__Work required__
Search term "limitations": copy each line of the records that contains it.

__Dataset content__

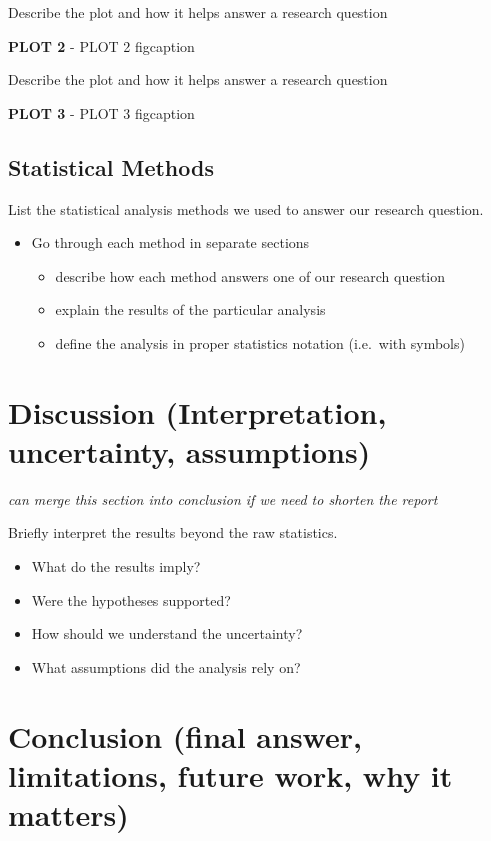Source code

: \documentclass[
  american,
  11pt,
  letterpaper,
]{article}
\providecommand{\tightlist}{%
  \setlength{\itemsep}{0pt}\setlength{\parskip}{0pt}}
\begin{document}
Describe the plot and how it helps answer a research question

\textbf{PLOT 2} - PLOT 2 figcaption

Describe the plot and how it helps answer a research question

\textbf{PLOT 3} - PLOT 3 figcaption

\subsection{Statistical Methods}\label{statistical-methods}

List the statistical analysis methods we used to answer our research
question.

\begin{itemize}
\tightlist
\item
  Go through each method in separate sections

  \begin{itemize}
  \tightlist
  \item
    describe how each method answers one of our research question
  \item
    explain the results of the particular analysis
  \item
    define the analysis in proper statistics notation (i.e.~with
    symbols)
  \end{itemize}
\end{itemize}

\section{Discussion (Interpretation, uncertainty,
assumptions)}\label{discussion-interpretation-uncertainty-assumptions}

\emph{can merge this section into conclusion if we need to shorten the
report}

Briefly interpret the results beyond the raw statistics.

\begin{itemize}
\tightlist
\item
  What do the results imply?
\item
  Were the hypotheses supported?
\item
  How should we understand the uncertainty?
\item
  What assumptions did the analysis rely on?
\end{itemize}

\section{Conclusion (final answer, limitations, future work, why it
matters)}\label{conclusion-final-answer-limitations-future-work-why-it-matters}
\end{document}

* * *

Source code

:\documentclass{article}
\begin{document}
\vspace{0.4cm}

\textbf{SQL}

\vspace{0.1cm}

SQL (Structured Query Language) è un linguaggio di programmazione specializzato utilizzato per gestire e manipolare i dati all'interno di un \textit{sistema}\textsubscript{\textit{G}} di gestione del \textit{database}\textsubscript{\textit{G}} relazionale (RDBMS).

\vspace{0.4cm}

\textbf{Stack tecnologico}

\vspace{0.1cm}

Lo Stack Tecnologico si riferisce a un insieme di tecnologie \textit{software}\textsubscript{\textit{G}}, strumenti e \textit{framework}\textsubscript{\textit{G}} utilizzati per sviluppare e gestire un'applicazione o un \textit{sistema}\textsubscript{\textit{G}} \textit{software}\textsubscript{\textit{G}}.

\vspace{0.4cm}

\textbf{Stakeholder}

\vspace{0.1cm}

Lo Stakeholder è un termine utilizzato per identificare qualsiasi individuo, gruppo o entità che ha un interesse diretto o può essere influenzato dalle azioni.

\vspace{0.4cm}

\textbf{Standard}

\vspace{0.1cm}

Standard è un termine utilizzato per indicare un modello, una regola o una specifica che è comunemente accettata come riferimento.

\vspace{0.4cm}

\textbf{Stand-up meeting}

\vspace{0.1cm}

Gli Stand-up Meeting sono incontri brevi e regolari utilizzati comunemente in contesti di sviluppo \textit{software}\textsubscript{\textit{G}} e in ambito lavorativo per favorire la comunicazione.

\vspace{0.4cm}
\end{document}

* * *

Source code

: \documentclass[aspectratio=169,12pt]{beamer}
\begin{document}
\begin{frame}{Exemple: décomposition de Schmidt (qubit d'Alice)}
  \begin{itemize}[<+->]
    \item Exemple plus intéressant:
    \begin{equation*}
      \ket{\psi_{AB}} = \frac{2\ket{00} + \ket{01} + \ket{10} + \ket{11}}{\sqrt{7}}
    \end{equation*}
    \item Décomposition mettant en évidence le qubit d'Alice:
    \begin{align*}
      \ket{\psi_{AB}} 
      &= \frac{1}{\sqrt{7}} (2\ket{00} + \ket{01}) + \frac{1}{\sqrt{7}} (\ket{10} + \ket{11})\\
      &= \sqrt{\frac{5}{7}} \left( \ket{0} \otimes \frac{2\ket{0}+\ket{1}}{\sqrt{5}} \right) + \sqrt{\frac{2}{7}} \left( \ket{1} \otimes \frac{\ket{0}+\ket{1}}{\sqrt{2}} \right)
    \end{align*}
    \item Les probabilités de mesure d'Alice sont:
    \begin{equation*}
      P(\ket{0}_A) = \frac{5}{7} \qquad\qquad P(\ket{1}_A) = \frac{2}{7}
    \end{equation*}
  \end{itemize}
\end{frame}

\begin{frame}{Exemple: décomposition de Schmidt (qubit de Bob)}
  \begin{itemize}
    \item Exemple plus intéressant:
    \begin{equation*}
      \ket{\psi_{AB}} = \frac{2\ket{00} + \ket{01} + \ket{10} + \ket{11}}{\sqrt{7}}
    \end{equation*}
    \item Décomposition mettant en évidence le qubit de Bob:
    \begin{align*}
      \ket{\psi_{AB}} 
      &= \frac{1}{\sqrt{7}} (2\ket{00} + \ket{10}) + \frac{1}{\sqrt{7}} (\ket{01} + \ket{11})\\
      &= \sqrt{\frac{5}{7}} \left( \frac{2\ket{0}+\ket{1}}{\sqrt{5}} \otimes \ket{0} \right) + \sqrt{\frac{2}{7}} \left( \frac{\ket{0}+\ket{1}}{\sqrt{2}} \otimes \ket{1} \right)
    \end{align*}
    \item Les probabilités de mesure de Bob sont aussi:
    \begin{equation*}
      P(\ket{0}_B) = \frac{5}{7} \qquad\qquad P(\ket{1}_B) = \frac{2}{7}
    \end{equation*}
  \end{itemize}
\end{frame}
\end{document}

__Finished exercise__
\section{Conclusion (final answer, limitations, future work, why it
matters)}\label{conclusion-final-answer-limitations-future-work-why-it-matters}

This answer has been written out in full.